BENGALURU, April 6 (Reuters) - India's services sector grew at its weakest pace in 14 months in March as the Middle East war dampened domestic demand, a survey showed on Monday, though overseas orders hit a near record while input cost pressures were at their most intense since mid-2022.
Here are the key details:
• The final HSBC India Services Purchasing Managers' Index (PMI), compiled by S&P Global, fell to 57.5 in March from February's 58.1, but was higher than a preliminary estimate of 57.2.
• New
business - a key gauge for demand - rose at the slowest pace since January 2025 with firms citing competition, difficult market dynamics and fading domestic demand.
• Business activity was constrained by the impact of the Middle East war on demand, market conditions and tourism, according to survey respondents.
• Growth in foreign orders climbed to the second-highest since the index was added to the survey in September 2014, topped only by June 2024.
• Input costs rose at the fastest pace in 45 months.

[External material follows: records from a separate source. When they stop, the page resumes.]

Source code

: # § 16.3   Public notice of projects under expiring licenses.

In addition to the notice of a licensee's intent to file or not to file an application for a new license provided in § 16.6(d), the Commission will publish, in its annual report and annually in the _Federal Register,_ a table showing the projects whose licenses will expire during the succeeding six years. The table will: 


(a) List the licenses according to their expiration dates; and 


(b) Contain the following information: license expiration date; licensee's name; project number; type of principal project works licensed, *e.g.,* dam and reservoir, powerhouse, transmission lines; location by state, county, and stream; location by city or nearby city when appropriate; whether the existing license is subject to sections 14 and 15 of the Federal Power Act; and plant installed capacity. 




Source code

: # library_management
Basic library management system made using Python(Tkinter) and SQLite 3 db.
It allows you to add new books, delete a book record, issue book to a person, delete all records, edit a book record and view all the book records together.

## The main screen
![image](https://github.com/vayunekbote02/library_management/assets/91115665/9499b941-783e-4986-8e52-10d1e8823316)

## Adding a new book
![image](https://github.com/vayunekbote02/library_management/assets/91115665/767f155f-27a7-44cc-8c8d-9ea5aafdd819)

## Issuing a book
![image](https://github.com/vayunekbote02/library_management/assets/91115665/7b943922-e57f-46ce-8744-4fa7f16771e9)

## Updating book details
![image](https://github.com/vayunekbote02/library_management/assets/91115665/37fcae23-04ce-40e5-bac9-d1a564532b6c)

• Prices charged to clients climbed at the quickest rate in seven months but lagged cost inflation by the widest margin in close to three years. Services firms transferred part of their additional cost burdens to clients but continued to absorb some of it, the survey showed.

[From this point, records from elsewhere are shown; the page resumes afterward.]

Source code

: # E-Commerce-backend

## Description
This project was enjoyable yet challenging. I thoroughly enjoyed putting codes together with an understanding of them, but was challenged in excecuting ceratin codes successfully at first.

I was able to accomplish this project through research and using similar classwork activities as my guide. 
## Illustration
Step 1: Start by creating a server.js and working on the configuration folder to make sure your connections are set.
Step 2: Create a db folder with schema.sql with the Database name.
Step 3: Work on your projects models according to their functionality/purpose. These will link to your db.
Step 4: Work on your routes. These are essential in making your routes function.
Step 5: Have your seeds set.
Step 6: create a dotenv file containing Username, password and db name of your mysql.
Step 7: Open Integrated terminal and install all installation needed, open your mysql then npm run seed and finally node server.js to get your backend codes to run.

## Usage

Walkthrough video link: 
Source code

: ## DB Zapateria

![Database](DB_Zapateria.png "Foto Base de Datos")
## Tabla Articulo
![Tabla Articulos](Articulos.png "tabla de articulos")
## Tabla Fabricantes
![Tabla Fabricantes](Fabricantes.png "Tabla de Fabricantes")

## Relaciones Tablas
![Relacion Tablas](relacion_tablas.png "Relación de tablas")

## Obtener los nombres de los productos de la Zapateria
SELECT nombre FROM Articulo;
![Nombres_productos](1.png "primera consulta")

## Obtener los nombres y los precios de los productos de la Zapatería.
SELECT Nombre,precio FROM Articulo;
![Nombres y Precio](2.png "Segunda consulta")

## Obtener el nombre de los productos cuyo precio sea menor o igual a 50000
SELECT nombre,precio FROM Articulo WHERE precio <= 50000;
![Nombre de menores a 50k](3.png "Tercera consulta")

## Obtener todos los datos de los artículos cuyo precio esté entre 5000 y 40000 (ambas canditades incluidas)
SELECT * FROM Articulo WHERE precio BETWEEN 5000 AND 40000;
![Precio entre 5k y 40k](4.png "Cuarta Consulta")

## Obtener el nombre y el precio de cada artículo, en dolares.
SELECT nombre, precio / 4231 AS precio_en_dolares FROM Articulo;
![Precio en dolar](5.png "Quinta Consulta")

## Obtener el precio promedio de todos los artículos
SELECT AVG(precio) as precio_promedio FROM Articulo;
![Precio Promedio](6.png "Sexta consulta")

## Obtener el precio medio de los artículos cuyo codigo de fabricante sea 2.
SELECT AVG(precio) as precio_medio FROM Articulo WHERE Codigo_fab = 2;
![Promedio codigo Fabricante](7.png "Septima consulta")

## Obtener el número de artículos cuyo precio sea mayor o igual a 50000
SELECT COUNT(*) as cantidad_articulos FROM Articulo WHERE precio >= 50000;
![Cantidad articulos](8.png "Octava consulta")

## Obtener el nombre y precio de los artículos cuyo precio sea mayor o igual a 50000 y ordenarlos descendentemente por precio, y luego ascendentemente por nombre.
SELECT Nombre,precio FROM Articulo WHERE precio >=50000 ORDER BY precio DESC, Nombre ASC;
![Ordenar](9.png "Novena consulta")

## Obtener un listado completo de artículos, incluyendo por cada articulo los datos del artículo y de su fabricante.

• Employment expanded for a third straight month and at the strongest pace since June 2025 as business confidence strengthened to its highest in nearly 12 years. Firms were optimistic about improving demand and market conditions.
• The slowdown in services, combined with manufacturing growth hitting a near-four-year low, pushed the overall Composite PMI to 57.0 in March from 58.9, marking the weakest expansion in nearly three-and-a-half years.